The bonecrawler reared above him.

Bay put his bullet through its face.

Hurriedly, he grabbed more bullets and leaped outside. Rowan stood with her back to the starship, lashing her knife, desperate to hold back bonecrawlers. Bay fired round after round, tearing them down. He grabbed Rowan, pulled her into the starship, and slammed the hatch shut.

For a moment, they panted, safe inside Brooklyn.

But the bonecrawlers surrounded them. The aliens slammed against the starship from every side. Their leader, the towering boneking, swung his head, clubbing Brooklyn with his massive skull. The starship tilted. The boneking swung his head again, and Brooklyn flipped over.

Rowan and Bay screamed, falling onto the ceiling.

"This is just like Jurassic Park!" Rowan shouted.

"I have no idea what you're talking about!" Bay made his way to the dashboard, but Brooklyn was dead, all her electronics ripped out.

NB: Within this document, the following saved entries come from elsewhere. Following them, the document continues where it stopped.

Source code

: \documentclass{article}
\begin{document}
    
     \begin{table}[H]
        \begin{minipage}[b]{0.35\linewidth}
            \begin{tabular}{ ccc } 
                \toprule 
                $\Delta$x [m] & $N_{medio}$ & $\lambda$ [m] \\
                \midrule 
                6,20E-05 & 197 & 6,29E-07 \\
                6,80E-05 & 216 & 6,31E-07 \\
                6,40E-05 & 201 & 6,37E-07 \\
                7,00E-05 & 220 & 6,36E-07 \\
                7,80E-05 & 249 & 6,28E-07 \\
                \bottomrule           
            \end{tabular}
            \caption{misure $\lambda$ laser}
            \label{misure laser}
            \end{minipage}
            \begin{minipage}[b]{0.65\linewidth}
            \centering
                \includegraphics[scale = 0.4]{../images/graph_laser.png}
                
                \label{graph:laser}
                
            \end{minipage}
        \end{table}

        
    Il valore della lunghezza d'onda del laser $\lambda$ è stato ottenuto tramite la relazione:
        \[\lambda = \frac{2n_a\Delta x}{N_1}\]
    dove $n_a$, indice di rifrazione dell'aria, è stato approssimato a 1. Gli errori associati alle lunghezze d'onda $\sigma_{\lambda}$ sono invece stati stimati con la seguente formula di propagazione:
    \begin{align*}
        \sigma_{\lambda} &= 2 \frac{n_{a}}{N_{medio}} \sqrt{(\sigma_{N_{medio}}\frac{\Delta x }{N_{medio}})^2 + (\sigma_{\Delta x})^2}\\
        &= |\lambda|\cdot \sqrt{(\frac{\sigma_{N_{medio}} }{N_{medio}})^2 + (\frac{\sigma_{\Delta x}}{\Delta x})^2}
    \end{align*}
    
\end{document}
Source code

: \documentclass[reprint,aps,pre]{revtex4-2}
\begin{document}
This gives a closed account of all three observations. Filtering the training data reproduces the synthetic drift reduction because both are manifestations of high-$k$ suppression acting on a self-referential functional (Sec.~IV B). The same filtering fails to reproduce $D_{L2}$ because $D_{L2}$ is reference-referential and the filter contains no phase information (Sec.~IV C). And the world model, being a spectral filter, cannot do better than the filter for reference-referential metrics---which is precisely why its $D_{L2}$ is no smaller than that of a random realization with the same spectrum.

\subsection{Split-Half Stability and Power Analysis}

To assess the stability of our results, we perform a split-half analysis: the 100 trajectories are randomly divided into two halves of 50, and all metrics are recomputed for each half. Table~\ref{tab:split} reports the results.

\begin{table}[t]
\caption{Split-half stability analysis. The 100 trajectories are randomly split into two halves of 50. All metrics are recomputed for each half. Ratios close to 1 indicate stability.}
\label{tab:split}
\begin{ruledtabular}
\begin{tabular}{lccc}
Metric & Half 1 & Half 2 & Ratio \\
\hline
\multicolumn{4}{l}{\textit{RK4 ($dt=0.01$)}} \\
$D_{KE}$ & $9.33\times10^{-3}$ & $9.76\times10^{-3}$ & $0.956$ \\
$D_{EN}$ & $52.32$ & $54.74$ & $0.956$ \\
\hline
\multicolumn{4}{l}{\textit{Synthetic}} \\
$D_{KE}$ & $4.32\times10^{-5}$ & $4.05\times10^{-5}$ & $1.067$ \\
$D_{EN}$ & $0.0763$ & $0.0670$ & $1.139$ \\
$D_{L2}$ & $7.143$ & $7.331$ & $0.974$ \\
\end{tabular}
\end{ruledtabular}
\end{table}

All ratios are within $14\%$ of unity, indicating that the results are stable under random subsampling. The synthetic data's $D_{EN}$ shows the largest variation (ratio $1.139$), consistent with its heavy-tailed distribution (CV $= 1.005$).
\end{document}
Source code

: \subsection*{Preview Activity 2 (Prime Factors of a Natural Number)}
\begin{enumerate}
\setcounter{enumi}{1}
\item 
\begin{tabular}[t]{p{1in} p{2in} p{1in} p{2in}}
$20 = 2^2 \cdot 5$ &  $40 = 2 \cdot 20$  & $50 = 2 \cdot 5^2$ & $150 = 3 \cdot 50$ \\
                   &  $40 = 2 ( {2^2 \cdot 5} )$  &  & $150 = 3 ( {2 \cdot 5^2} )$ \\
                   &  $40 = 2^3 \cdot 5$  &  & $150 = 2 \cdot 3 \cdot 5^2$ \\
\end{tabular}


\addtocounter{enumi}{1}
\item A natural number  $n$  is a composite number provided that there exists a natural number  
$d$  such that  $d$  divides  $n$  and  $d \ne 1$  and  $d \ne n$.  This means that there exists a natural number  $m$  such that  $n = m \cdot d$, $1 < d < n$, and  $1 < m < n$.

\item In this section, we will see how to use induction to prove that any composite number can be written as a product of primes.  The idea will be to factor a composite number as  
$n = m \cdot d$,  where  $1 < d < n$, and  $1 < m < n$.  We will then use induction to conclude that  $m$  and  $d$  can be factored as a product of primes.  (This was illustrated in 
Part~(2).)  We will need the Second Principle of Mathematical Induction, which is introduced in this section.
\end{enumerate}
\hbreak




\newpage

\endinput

It would take days to fix. "Dammit."

"Should I get out and push?" Rowan asked.

Bay handed her his pistol. "Load more bullets. Fire on anything that makes its way inside. I'll try to fix her cannon at least."

He pulled at the cables and broken panels, wincing. It was a hot mess of sparking electronics. He tried to push controls back into place, to reattach broken cables, but the boneking kept lashing at the ship. They flipped over again. Bay hit his head against the floor. He saw stars. Soon Rowan was screaming, firing her pistol.

"Bonecrawlers aboard!" she cried.

Her bullets rang out, slamming into the creatures.

"Hold them back!" Bay said.

"I can't!"

"Another minute, and—there!"

Bay managed to reattach the weapons system. It bleeped back to life. He hit the right button, and a cannon extended from Brooklyn's prow.

He opened fire.

Massive shells, each the size of his fist, flew out in a fury, ripping through bonecrawlers in the hangar. They tore through the creatures. Bones and skin flew across the hangar. Gore splattered the walls.

The boneking reared and howled, towering before them, his head grazing the hangar's ceiling.

"For Earth," Bay whispered.

He fired again.

His shells slammed into the boneking, and the beast shattered.

His massive skull hit the deck, and blood oozed between his jaws. He rose no more.

Bay slumped down, wheezing.

Rowan lowered her gun. A dead bonecrawler lay before her. She limped toward Bay. Her dragonfly fluttered above her shoulder, one wing bent.

"Are they all dead?" she whispered.

Bay nodded, barely able to speak. He managed to pull Rowan into his arms. "They're all dead, you crazy little honey badger."

She gave him a sidelong frown. "Whatchu talkin' bout, Bay?"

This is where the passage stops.